▸ Record extracts
* * * *

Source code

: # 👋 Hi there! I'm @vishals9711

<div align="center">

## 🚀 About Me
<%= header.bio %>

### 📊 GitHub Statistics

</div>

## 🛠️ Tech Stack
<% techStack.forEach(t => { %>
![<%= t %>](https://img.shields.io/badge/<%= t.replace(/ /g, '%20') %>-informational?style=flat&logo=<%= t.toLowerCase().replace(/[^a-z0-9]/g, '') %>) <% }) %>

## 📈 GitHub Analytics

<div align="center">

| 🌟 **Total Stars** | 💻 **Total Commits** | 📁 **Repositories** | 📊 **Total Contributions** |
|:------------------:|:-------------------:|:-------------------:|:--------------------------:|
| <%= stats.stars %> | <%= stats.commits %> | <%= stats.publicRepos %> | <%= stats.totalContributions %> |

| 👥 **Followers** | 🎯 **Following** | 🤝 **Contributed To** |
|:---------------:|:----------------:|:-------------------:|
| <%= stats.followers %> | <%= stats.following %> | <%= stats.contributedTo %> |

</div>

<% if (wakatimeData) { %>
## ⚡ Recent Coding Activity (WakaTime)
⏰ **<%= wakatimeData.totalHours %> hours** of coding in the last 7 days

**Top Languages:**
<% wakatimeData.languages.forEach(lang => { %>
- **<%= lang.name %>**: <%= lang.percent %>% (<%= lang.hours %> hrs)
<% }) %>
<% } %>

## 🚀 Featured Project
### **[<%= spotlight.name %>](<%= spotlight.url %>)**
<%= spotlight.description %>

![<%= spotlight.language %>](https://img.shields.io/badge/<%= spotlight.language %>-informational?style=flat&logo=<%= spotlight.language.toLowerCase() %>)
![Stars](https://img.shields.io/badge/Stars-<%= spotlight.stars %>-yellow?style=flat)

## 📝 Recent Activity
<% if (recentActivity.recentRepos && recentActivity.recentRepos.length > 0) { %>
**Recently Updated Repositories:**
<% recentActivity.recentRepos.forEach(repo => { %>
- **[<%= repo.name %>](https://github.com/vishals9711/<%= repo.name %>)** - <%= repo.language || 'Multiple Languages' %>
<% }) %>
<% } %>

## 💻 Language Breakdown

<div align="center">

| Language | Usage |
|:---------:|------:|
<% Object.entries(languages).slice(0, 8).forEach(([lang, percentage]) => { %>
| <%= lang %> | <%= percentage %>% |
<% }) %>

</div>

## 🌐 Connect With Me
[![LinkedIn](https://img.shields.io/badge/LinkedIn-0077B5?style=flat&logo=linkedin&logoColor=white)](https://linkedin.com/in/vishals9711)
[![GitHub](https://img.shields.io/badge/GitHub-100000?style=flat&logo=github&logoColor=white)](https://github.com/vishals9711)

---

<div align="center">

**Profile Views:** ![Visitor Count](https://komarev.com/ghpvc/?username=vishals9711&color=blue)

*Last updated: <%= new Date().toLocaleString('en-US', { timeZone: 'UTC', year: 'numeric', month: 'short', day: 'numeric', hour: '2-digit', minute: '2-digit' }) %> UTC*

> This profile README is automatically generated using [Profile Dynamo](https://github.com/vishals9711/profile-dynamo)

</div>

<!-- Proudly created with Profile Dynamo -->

* * * *

▸ Work instructions
The data above is to be returned exactly, with nothing altered.

▸ Result for this exercise
Source code

: # 👋 Hi there! I'm @vishals9711

<div align="center">

## 🚀 About Me
<%= header.bio %>

### 📊 GitHub Statistics

</div>

## 🛠️ Tech Stack
<% techStack.forEach(t => { %>
![<%= t %>](https://img.shields.io/badge/<%= t.replace(/ /g, '%20') %>-informational?style=flat&logo=<%= t.toLowerCase().replace(/[^a-z0-9]/g, '') %>) <% }) %>

## 📈 GitHub Analytics

<div align="center">

| 🌟 **Total Stars** | 💻 **Total Commits** | 📁 **Repositories** | 📊 **Total Contributions** |
|:------------------:|:-------------------:|:-------------------:|:--------------------------:|
| <%= stats.stars %> | <%= stats.commits %> | <%= stats.publicRepos %> | <%= stats.totalContributions %> |

| 👥 **Followers** | 🎯 **Following** | 🤝 **Contributed To** |
|:---------------:|:----------------:|:-------------------:|
| <%= stats.followers %> | <%= stats.following %> | <%= stats.contributedTo %> |

</div>

<% if (wakatimeData) { %>
## ⚡ Recent Coding Activity (WakaTime)
⏰ **<%= wakatimeData.totalHours %> hours** of coding in the last 7 days

**Top Languages:**
<% wakatimeData.languages.forEach(lang => { %>
- **<%= lang.name %>**: <%= lang.percent %>% (<%= lang.hours %> hrs)
<% }) %>
<% } %>

## 🚀 Featured Project
### **[<%= spotlight.name %>](<%= spotlight.url %>)**
<%= spotlight.description %>

![<%= spotlight.language %>](https://img.shields.io/badge/<%= spotlight.language %>-informational?style=flat&logo=<%= spotlight.language.toLowerCase() %>)
![Stars](https://img.shields.io/badge/Stars-<%= spotlight.stars %>-yellow?style=flat)

## 📝 Recent Activity
<% if (recentActivity.recentRepos && recentActivity.recentRepos.length > 0) { %>
**Recently Updated Repositories:**
<% recentActivity.recentRepos.forEach(repo => { %>
- **[<%= repo.name %>](https://github.com/vishals9711/<%= repo.name %>)** - <%= repo.language || 'Multiple Languages' %>
<% }) %>
<% } %>

## 💻 Language Breakdown

<div align="center">

| Language | Usage |
|:---------:|------:|
<% Object.entries(languages).slice(0, 8).forEach(([lang, percentage]) => { %>
| <%= lang %> | <%= percentage %>% |
<% }) %>

</div>

## 🌐 Connect With Me
[![LinkedIn](https://img.shields.io/badge/LinkedIn-0077B5?style=flat&logo=linkedin&logoColor=white)](https://linkedin.com/in/vishals9711)
[![GitHub](https://img.shields.io/badge/GitHub-100000?style=flat&logo=github&logoColor=white)](https://github.com/vishals9711)

---

<div align="center">

**Profile Views:** ![Visitor Count](https://komarev.com/ghpvc/?username=vishals9711&color=blue)

*Last updated: <%= new Date().toLocaleString('en-US', { timeZone: 'UTC', year: 'numeric', month: 'short', day: 'numeric', hour: '2-digit', minute: '2-digit' }) %> UTC*

> This profile README is automatically generated using [Profile Dynamo](https://github.com/vishals9711/profile-dynamo)

</div>

<!-- Proudly created with Profile Dynamo -->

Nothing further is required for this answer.